GIVEN RECORDS:
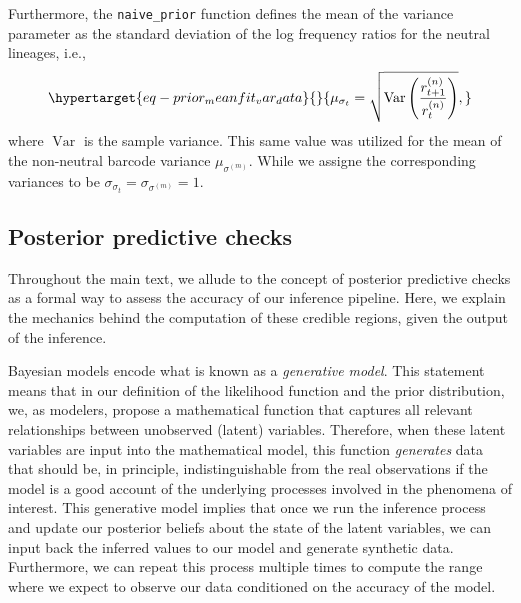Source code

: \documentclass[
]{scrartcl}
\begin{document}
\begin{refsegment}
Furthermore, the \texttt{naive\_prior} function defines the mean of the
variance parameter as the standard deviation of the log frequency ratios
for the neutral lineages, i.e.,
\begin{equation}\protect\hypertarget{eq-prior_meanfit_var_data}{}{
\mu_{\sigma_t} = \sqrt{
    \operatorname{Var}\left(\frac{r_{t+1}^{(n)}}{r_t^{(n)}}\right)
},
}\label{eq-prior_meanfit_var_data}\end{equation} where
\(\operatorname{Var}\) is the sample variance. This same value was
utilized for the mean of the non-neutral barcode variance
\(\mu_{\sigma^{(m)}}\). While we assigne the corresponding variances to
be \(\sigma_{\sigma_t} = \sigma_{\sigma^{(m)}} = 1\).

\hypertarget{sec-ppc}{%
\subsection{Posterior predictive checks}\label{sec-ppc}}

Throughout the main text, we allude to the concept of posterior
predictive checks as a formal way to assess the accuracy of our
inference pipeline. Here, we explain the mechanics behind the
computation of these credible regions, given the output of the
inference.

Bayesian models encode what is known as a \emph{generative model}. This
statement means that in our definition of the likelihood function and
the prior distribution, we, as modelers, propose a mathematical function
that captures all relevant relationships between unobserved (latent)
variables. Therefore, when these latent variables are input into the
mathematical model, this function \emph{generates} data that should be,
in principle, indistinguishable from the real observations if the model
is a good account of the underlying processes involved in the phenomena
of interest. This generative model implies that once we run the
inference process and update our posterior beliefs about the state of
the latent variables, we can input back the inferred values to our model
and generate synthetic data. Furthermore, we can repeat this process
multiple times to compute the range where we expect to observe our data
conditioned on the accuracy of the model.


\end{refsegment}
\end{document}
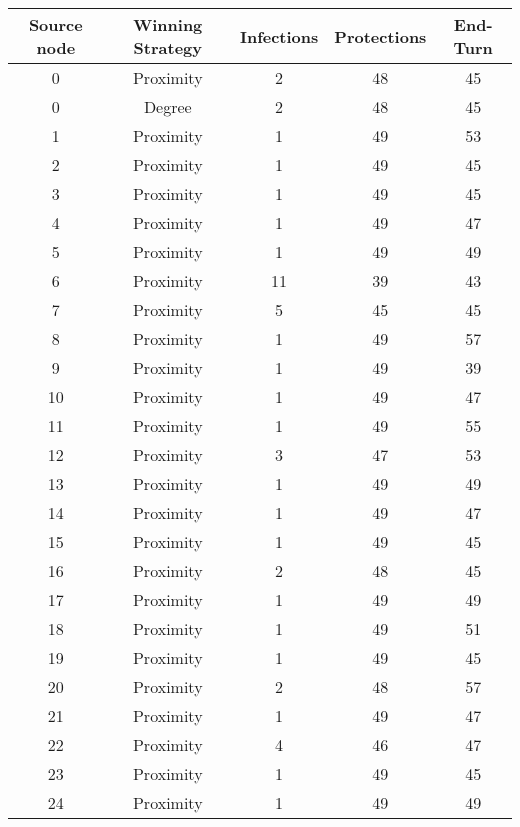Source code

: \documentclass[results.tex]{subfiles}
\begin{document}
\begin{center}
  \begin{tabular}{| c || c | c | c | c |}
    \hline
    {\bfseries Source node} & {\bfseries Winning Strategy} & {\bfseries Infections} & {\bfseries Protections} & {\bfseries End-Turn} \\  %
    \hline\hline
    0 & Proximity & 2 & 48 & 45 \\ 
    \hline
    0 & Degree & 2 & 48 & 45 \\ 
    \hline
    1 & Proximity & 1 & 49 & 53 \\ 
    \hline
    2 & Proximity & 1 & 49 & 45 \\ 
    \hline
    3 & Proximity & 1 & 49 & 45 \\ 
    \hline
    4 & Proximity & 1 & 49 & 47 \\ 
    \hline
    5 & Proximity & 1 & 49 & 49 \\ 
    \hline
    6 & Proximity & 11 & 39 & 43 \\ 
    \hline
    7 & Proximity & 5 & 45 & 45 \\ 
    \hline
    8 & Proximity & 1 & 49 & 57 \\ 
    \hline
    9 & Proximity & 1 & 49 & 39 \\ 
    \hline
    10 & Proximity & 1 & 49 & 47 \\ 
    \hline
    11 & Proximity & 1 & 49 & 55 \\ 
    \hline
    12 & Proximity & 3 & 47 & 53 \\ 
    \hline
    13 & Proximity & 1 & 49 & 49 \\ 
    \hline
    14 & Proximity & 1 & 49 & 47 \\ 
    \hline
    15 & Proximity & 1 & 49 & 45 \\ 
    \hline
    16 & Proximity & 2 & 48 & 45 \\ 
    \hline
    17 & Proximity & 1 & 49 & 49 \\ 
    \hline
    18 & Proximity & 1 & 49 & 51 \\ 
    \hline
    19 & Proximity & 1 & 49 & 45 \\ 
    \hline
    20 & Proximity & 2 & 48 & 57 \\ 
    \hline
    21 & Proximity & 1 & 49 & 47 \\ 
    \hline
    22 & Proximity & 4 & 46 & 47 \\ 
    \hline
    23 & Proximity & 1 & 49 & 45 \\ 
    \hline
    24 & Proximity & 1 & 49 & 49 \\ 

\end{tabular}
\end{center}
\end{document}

TASK DETAILS: Write out, word for word, the lines from the first line of the entries through the one containing "inference process and", both included. Leave out the pictures.

WRITTEN RESPONSE:
Source code

: \documentclass[
]{scrartcl}
\begin{document}
\begin{refsegment}
Furthermore, the \texttt{naive\_prior} function defines the mean of the
variance parameter as the standard deviation of the log frequency ratios
for the neutral lineages, i.e.,
\begin{equation}\protect\hypertarget{eq-prior_meanfit_var_data}{}{
\mu_{\sigma_t} = \sqrt{
    \operatorname{Var}\left(\frac{r_{t+1}^{(n)}}{r_t^{(n)}}\right)
},
}\label{eq-prior_meanfit_var_data}\end{equation} where
\(\operatorname{Var}\) is the sample variance. This same value was
utilized for the mean of the non-neutral barcode variance
\(\mu_{\sigma^{(m)}}\). While we assigne the corresponding variances to
be \(\sigma_{\sigma_t} = \sigma_{\sigma^{(m)}} = 1\).

\hypertarget{sec-ppc}{%
\subsection{Posterior predictive checks}\label{sec-ppc}}

Throughout the main text, we allude to the concept of posterior
predictive checks as a formal way to assess the accuracy of our
inference pipeline. Here, we explain the mechanics behind the
computation of these credible regions, given the output of the
inference.

Bayesian models encode what is known as a \emph{generative model}. This
statement means that in our definition of the likelihood function and
the prior distribution, we, as modelers, propose a mathematical function
that captures all relevant relationships between unobserved (latent)
variables. Therefore, when these latent variables are input into the
mathematical model, this function \emph{generates} data that should be,
in principle, indistinguishable from the real observations if the model
is a good account of the underlying processes involved in the phenomena
of interest. This generative model implies that once we run the
inference process and update our posterior beliefs about the state of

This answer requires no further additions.